He fought, very young, in Mazagan, having also commanded the Terço da Armada Real. He embarked several times in the coast guard squadron. He was nominated admiral in 1702. In 1704, he fought against Spain, war in which he reached the rank of field marshal, even though he was already an admiral.

In 1716 he commanded a squadron that went to the Mediterranean Sea to fight the Turks, who were not seen. He returned to the Mediterranean in 1717, where he won the Battle of Matapan. In this battle, the ship Nossa Senhora da Conceição served as his flagship, the second commander of the fleet, the Count of São Vicente, had as his flagship the powerful Nossa Senhora do Pilar, other ships: Nossa Senhora da Assunção, Nossa Senhora das Necessidades, Rainha dos Anjos, commanded by Infante Francisco, São Lourenço and the Santa Rosa. There were around 500 cannons.
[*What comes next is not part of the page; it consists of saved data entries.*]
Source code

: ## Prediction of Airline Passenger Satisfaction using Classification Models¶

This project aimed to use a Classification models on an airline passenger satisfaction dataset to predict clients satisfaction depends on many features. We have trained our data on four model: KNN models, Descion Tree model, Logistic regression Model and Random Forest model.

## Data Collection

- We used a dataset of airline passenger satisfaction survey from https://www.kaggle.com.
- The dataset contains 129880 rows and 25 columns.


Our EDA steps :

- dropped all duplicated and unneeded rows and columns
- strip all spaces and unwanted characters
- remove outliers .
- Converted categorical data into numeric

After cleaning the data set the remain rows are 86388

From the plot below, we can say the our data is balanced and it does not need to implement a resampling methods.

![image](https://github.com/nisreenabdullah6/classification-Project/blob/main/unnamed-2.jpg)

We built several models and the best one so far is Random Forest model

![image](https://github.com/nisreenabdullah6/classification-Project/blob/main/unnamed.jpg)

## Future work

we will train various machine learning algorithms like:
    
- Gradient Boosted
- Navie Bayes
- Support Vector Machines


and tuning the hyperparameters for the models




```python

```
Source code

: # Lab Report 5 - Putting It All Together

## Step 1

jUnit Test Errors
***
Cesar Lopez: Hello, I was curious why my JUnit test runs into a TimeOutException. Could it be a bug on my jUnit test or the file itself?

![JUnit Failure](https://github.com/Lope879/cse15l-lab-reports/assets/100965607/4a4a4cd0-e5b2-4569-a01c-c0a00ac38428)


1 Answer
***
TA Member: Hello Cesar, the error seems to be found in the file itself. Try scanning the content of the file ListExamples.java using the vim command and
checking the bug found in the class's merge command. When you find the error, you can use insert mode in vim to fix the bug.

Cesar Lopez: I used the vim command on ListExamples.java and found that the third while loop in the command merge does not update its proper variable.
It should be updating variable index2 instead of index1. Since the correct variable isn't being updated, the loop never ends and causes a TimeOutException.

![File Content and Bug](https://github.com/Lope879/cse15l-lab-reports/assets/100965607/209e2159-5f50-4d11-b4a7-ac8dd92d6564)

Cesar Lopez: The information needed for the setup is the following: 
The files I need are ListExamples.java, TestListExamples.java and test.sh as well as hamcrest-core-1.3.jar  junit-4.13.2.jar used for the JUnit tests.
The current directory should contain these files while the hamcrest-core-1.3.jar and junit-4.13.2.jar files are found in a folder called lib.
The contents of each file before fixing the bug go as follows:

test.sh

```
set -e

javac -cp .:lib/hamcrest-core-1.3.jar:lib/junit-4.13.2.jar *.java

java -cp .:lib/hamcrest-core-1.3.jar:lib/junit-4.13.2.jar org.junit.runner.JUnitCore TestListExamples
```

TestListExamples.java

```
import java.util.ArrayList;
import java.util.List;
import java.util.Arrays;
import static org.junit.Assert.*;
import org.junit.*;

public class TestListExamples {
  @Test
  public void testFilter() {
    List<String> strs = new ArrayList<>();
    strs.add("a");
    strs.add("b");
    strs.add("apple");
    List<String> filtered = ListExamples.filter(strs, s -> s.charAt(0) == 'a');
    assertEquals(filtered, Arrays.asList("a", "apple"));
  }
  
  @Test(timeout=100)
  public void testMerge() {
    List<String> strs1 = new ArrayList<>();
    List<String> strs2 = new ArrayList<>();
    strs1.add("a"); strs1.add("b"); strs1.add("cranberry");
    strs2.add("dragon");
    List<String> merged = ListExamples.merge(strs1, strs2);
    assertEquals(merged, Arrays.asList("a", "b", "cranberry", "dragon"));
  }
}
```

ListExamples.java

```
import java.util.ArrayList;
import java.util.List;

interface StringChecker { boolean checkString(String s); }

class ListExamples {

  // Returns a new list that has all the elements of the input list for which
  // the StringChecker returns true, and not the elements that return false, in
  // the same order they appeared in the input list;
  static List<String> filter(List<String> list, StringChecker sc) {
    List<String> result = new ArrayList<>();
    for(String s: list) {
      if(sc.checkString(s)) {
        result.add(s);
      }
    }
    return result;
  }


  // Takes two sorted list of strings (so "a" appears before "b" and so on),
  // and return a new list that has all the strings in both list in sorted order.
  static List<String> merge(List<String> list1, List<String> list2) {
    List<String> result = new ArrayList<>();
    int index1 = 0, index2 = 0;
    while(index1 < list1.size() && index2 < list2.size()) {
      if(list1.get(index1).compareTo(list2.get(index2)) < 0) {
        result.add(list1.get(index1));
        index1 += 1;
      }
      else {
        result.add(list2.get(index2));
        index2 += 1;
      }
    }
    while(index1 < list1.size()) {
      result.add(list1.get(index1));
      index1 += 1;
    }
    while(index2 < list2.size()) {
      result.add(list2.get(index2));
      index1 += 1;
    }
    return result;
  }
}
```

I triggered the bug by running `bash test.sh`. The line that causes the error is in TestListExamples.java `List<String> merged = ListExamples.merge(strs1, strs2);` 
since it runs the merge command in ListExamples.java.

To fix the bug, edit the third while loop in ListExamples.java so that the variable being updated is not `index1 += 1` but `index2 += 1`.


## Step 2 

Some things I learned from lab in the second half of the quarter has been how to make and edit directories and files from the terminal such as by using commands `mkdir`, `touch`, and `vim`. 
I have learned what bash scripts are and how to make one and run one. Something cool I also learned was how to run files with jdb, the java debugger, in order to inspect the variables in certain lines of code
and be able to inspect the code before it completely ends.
Despite the superiority and excellence of the Portuguese fleet over the others in the coalition, Pope Clement XI issued a brief in which he handed over command of the coalition to the Lieutenant General of the French Navy, Bellefontaine, who hurried to personally deliver a copy of that brief to the Portuguese Admiral.

With the exception of the Portuguese, all the other fleets hurried to retreat to the coast upon sighting the Turks. Bearing this in mind, the French Admiral, sent a delegate of his on board of the Portuguese flagship with the mission of removing the Portuguese fleet. That delegate, upon realizing that the Portuguese Admiral was not willing to obey such nonsense, reminded the Count of Rio Grande that the brief obligated him to strict obedience.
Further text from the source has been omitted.